CAMERAS used in a trial on two of Hull’s busiest roads caught over 10,000 motorists using bus lanes illegally in just two weeks.
Hull Council looks set to bring in the cameras which could raise a surplus of more than £250,000 a year, according to a report, which also warns that if a large number of people get fined there is the “potential for negative press coverage”. It adds that enforcement “may be perceived as a cash generating scheme which it is not intended to be”.
Fines would be £60 or £30 if paid within two weeks. But transport portfolio holder Coun Martin Mancey said law-abiding motorists had nothing to fear and the surplus would be ploughed back into the city’s underfunded road network.
In the trial in June, two automatic number-plate recognition cameras filmed 9,762 drivers in the bus lane on Anlaby Road. Another 532 motorists were caught on Beverley Road.

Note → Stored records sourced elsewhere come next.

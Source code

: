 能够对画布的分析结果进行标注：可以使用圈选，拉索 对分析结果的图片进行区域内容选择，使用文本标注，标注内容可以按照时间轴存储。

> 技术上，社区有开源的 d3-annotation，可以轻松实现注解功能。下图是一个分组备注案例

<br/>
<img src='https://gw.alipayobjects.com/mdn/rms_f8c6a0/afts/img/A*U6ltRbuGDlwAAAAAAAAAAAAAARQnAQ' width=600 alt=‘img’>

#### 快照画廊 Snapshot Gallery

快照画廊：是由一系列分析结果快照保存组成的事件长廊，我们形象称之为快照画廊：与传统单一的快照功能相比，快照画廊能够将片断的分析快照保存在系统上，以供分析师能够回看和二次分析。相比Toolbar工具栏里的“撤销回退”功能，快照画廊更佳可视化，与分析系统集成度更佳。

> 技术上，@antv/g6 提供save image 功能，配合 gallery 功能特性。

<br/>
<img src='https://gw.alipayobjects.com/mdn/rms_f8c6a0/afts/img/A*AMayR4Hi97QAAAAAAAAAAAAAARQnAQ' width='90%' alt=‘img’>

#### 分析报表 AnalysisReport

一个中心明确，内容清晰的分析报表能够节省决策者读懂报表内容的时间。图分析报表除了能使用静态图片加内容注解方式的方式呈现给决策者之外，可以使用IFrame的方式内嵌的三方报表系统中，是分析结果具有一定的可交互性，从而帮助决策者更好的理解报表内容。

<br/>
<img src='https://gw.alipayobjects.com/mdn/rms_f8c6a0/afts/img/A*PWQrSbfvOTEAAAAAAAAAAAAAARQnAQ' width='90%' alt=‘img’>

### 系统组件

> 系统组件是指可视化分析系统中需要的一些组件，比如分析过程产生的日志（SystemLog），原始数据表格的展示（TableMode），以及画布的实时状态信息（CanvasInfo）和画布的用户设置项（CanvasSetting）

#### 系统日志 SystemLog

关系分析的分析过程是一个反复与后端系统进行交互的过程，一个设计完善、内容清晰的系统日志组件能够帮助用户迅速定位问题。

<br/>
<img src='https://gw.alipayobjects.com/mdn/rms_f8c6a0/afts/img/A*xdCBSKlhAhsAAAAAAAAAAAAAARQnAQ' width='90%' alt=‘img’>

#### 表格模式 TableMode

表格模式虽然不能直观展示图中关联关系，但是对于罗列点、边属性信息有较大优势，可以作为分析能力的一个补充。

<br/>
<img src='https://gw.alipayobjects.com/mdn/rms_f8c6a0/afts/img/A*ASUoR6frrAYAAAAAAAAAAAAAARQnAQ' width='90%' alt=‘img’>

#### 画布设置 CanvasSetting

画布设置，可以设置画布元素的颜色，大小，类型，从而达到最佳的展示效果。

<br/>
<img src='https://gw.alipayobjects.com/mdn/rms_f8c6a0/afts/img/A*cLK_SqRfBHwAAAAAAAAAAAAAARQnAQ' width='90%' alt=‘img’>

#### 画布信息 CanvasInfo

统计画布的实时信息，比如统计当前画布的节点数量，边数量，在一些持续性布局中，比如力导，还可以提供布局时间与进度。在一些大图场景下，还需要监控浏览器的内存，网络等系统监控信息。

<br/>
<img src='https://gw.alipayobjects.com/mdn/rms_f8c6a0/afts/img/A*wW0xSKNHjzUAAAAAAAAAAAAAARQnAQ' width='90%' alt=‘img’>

In the report which is being discussed on Wednesday, Coun Mancey said the trial confirmed the extent of abuse, and enforcement should help bus operators improve services to time, encouraging more people onto public transport.
But he said cameras, which are already in other major Yorkshire cities – and could go up in different sites round Hull, had to be clearly signed and publicised.
He added: “I am confident many law-abiding motorists will welcome measures to reduce the abuse carried out by that minority of selfish motorists who currently drive in bus lanes during the periods of operation.”
The report also says that for major events like City of Culture 2017 “appropriate control of bus lanes is required”. It adds revenue figures have to be treated with caution as it depends on where cameras are placed, how many are caught and how quickly they pay up.
But experience showed people paid up quicker when they were given a web link to video evidence of their offence. The set-up costs would be around £100,000 and running costs £150,000 a year.